The episode ends with Kenny getting a blowjob from Tammy, contracting syphilis, and dying. People rarely die from contracting that STD, but why should logic get in the way of casual misogyny? Luckily, if you want a more truthful portrait of adolescent sexuality with accurate information about STDs and genuine humor, Big Mouth has that covered. In its second season, the show uses its horny-adult-cartoon coating to sweeten some of the more bitter pills of sexuality, bodies, and relationships, and unsurprisingly, the most poignant episodes are written by women. Kelly Galuska pens two of the more socially and emotionally complex stories, “What Is It About Boobs?” and “Dark Side of the Boob.”
The first episode deals with the well-worn territory of a girl returning to school after a break, realizing she’s more developed than her classmates, and unintentionally creating a rift in the school’s social structure. Suddenly, other girls are thinking more about their bodies and asking why they haven’t developed in the same ways as Gina (voiced hilariously by Gina Rodriguez). And her male classmates are wondering why they’re so drawn to Gina and if they’re jerks for suddenly being attracted to her because of her body. While other shows would spend the majority of the episode contemplating the boys’ conundrum, “What Is It About Boobs?” centers on Jessi (Jessi Klein) and Missy (Jenny Slate) grappling with their body image.

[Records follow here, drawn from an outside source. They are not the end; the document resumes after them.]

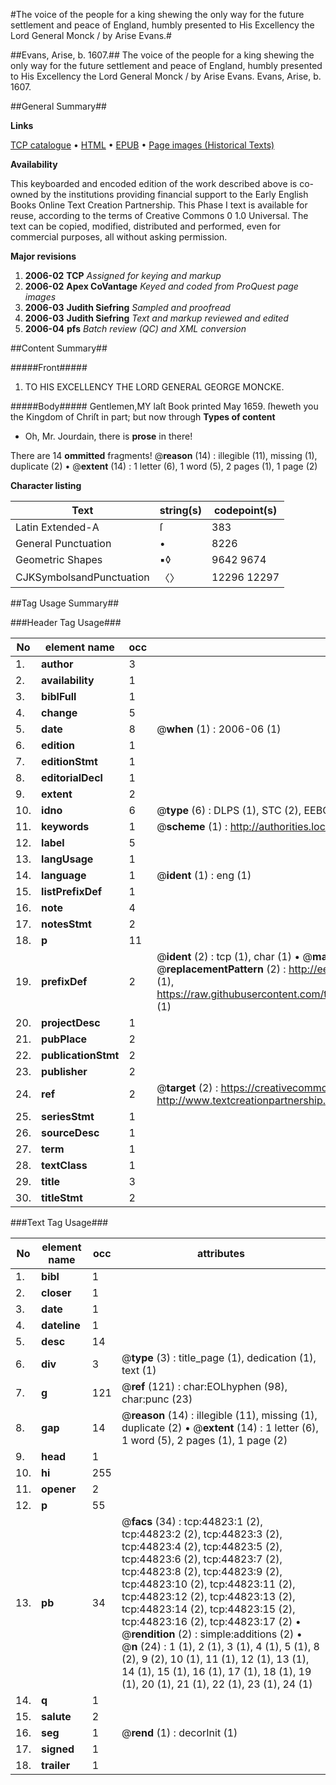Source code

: #The voice of the people for a king shewing the only way for the future settlement and peace of England, humbly presented to His Excellency the Lord General Monck / by Arise Evans.#

##Evans, Arise, b. 1607.##
The voice of the people for a king shewing the only way for the future settlement and peace of England, humbly presented to His Excellency the Lord General Monck / by Arise Evans.
Evans, Arise, b. 1607.

##General Summary##

**Links**

[TCP catalogue](http://www.ota.ox.ac.uk/tcp/)  • 
[HTML](http://tei.it.ox.ac.uk/tcp/Texts-HTML/free/A38/A38780.html)  • 
[EPUB](http://tei.it.ox.ac.uk/tcp/Texts-EPUB/free/A38/A38780.epub) • 
[Page images (Historical Texts)](https://data.historicaltexts.jisc.ac.uk/view?pubId=eebo-10285548e&pageId=eebo-10285548e-44823-1)

**Availability**

This keyboarded and encoded edition of the
	       work described above is co-owned by the institutions
	       providing financial support to the Early English Books
	       Online Text Creation Partnership. This Phase I text is
	       available for reuse, according to the terms of Creative
	       Commons 0 1.0 Universal. The text can be copied,
	       modified, distributed and performed, even for
	       commercial purposes, all without asking permission.

**Major revisions**

1. __2006-02__ __TCP__ *Assigned for keying and markup*
1. __2006-02__ __Apex CoVantage__ *Keyed and coded from ProQuest page images*
1. __2006-03__ __Judith Siefring__ *Sampled and proofread*
1. __2006-03__ __Judith Siefring__ *Text and markup reviewed and edited*
1. __2006-04__ __pfs__ *Batch review (QC) and XML conversion*

##Content Summary##

#####Front#####

1. TO HIS EXCELLENCY THE LORD GENERAL GEORGE MONCKE.

#####Body#####
Gentlemen,MY laſt Book printed May 1659. ſheweth you the Kingdom of Chriſt in part; but now through 
**Types of content**

  * Oh, Mr. Jourdain, there is **prose** in there!

There are 14 **ommitted** fragments! 
 @__reason__ (14) : illegible (11), missing (1), duplicate (2)  •  @__extent__ (14) : 1 letter (6), 1 word (5), 2 pages (1), 1 page (2)

**Character listing**


|Text|string(s)|codepoint(s)|
|---|---|---|
|Latin Extended-A|ſ|383|
|General Punctuation|•|8226|
|Geometric Shapes|▪◊|9642 9674|
|CJKSymbolsandPunctuation|〈〉|12296 12297|

##Tag Usage Summary##

###Header Tag Usage###

|No|element name|occ|attributes|
|---|---|---|---|
|1.|__author__|3||
|2.|__availability__|1||
|3.|__biblFull__|1||
|4.|__change__|5||
|5.|__date__|8| @__when__ (1) : 2006-06 (1)|
|6.|__edition__|1||
|7.|__editionStmt__|1||
|8.|__editorialDecl__|1||
|9.|__extent__|2||
|10.|__idno__|6| @__type__ (6) : DLPS (1), STC (2), EEBO-CITATION (1), OCLC (1), VID (1)|
|11.|__keywords__|1| @__scheme__ (1) : http://authorities.loc.gov/ (1)|
|12.|__label__|5||
|13.|__langUsage__|1||
|14.|__language__|1| @__ident__ (1) : eng (1)|
|15.|__listPrefixDef__|1||
|16.|__note__|4||
|17.|__notesStmt__|2||
|18.|__p__|11||
|19.|__prefixDef__|2| @__ident__ (2) : tcp (1), char (1)  •  @__matchPattern__ (2) : ([0-9\-]+):([0-9IVX]+) (1), (.+) (1)  •  @__replacementPattern__ (2) : http://eebo.chadwyck.com/downloadtiff?vid=$1&page=$2 (1), https://raw.githubusercontent.com/textcreationpartnership/Texts/master/tcpchars.xml#$1 (1)|
|20.|__projectDesc__|1||
|21.|__pubPlace__|2||
|22.|__publicationStmt__|2||
|23.|__publisher__|2||
|24.|__ref__|2| @__target__ (2) : https://creativecommons.org/publicdomain/zero/1.0/ (1), http://www.textcreationpartnership.org/docs/. (1)|
|25.|__seriesStmt__|1||
|26.|__sourceDesc__|1||
|27.|__term__|1||
|28.|__textClass__|1||
|29.|__title__|3||
|30.|__titleStmt__|2||


###Text Tag Usage###

|No|element name|occ|attributes|
|---|---|---|---|
|1.|__bibl__|1||
|2.|__closer__|1||
|3.|__date__|1||
|4.|__dateline__|1||
|5.|__desc__|14||
|6.|__div__|3| @__type__ (3) : title_page (1), dedication (1), text (1)|
|7.|__g__|121| @__ref__ (121) : char:EOLhyphen (98), char:punc (23)|
|8.|__gap__|14| @__reason__ (14) : illegible (11), missing (1), duplicate (2)  •  @__extent__ (14) : 1 letter (6), 1 word (5), 2 pages (1), 1 page (2)|
|9.|__head__|1||
|10.|__hi__|255||
|11.|__opener__|2||
|12.|__p__|55||
|13.|__pb__|34| @__facs__ (34) : tcp:44823:1 (2), tcp:44823:2 (2), tcp:44823:3 (2), tcp:44823:4 (2), tcp:44823:5 (2), tcp:44823:6 (2), tcp:44823:7 (2), tcp:44823:8 (2), tcp:44823:9 (2), tcp:44823:10 (2), tcp:44823:11 (2), tcp:44823:12 (2), tcp:44823:13 (2), tcp:44823:14 (2), tcp:44823:15 (2), tcp:44823:16 (2), tcp:44823:17 (2)  •  @__rendition__ (2) : simple:additions (2)  •  @__n__ (24) : 1 (1), 2 (1), 3 (1), 4 (1), 5 (1), 8 (2), 9 (2), 10 (1), 11 (1), 12 (1), 13 (1), 14 (1), 15 (1), 16 (1), 17 (1), 18 (1), 19 (1), 20 (1), 21 (1), 22 (1), 23 (1), 24 (1)|
|14.|__q__|1||
|15.|__salute__|2||
|16.|__seg__|1| @__rend__ (1) : decorInit (1)|
|17.|__signed__|1||
|18.|__trailer__|1||
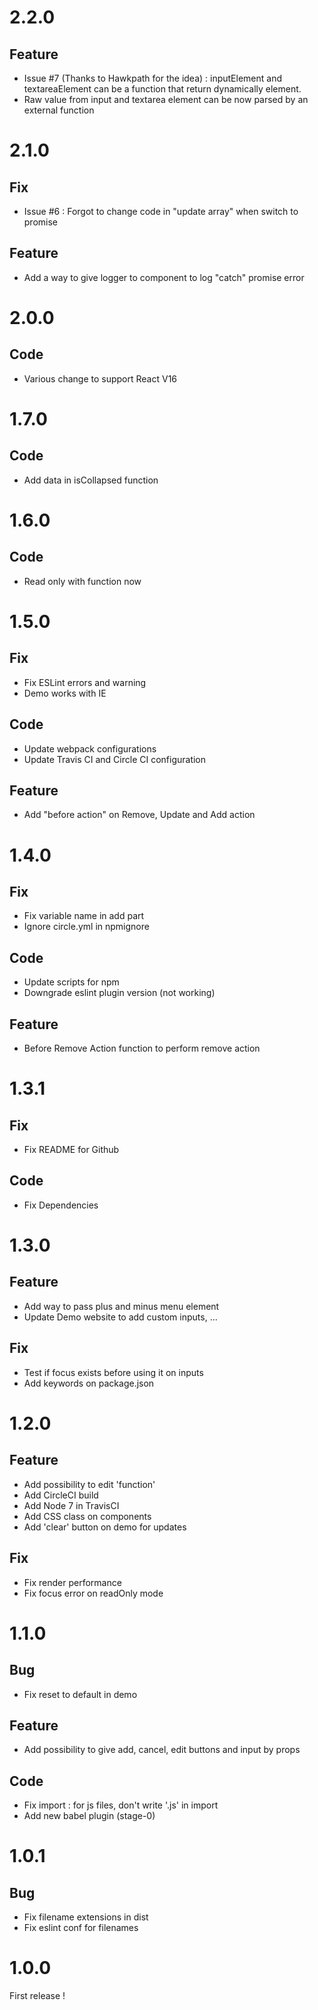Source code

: 
# 2.2.0
## Feature
- Issue #7 (Thanks to Hawkpath for the idea) : inputElement and textareaElement can be a function that return dynamically element.
- Raw value from input and textarea element can be now parsed by an external function

# 2.1.0
## Fix
- Issue #6 : Forgot to change code in "update array" when switch to promise

## Feature
- Add a way to give logger to component to log "catch" promise error

# 2.0.0
## Code
- Various change to support React V16

# 1.7.0
## Code
- Add data in isCollapsed function

# 1.6.0
## Code
- Read only with function now

# 1.5.0
## Fix
- Fix ESLint errors and warning
- Demo works with IE

## Code
- Update webpack configurations
- Update Travis CI and Circle CI configuration

## Feature
- Add "before action" on Remove, Update and Add action

# 1.4.0
## Fix
- Fix variable name in add part
- Ignore circle.yml in npmignore

## Code
- Update scripts for npm
- Downgrade eslint plugin version (not working)

## Feature
- Before Remove Action function to perform remove action

# 1.3.1
## Fix
- Fix README for Github

## Code
- Fix Dependencies

# 1.3.0
## Feature
- Add way to pass plus and minus menu element
- Update Demo website to add custom inputs, ...

## Fix
- Test if focus exists before using it on inputs
- Add keywords on package.json

# 1.2.0
## Feature
- Add possibility to edit 'function'
- Add CircleCI build
- Add Node 7 in TravisCI
- Add CSS class on components
- Add 'clear' button on demo for updates

## Fix
- Fix render performance
- Fix focus error on readOnly mode

# 1.1.0
## Bug
- Fix reset to default in demo

## Feature
- Add possibility to give add, cancel, edit buttons and input by props

## Code
- Fix import : for js files, don't write '.js' in import
- Add new babel plugin (stage-0)

# 1.0.1
## Bug
- Fix filename extensions in dist
- Fix eslint conf for filenames

# 1.0.0
First release !
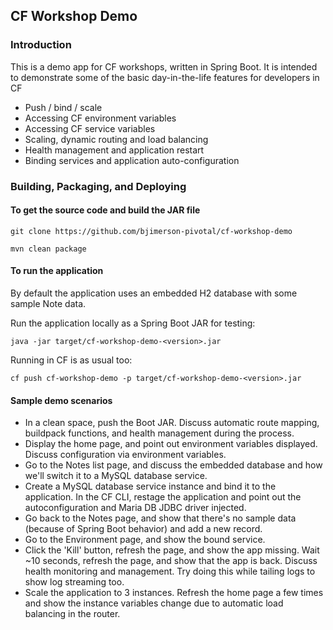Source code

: ## CF Workshop Demo

### Introduction

This is a demo app for CF workshops, written in Spring Boot.
It is intended to demonstrate some of the basic day-in-the-life features for developers in CF

 * Push / bind / scale
 * Accessing CF environment variables
 * Accessing CF service variables
 * Scaling, dynamic routing and load balancing
 * Health management and application restart
 * Binding services and application auto-configuration

### Building, Packaging, and Deploying

#### To get the source code and build the JAR file


    git clone https://github.com/bjimerson-pivotal/cf-workshop-demo

    mvn clean package


#### To run the application

By default the application uses an embedded H2 database with some sample
Note data.

Run the application locally as a Spring Boot JAR for testing:

    java -jar target/cf-workshop-demo-<version>.jar

Running in CF is as usual too:

    cf push cf-workshop-demo -p target/cf-workshop-demo-<version>.jar

#### Sample demo scenarios

 * In a clean space, push the Boot JAR.  Discuss automatic route mapping, buildpack functions, and health management during the process.
 * Display the home page, and point out environment variables displayed.  Discuss configuration via environment variables.
 * Go to the Notes list page, and discuss the embedded database and how we'll switch it to a MySQL database service.
 * Create a MySQL database service instance and bind it to the application.  In the CF CLI, restage the application and point out the autoconfiguration and Maria DB JDBC driver injected.
 * Go back to the Notes page, and show that there's no sample data (because of Spring Boot behavior) and add a new record.
 * Go to the Environment page, and show the bound service.
 * Click the 'Kill' button, refresh the page, and show the app missing.  Wait ~10 seconds, refresh the page, and show that the app is back.  Discuss health monitoring and management.  Try doing this while tailing logs to show log streaming too.
 * Scale the application to 3 instances.  Refresh the home page a few times and show the instance variables change due to automatic load balancing in the router.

The centerpiece of the episode is the body-positive anthem “I Love My Body” sung by Connie the Hormone Monstress (Maya Rudolph) in a Korean spa as a plethora of naked women of all races, shapes, and sizes dance, sing, and show off their unique bodies. It’s a positive and affirming moment that quickly puts one of the season’s major themes in place: rejecting shame. Shame is embodied in the second season by a character literally named Shame Wizard (David Thewlis). He floats through the season, planting seeds of doubt and sowing discord in the minds of all the characters, creating conflict that all comes to a head in “Dark Side of the Boob.”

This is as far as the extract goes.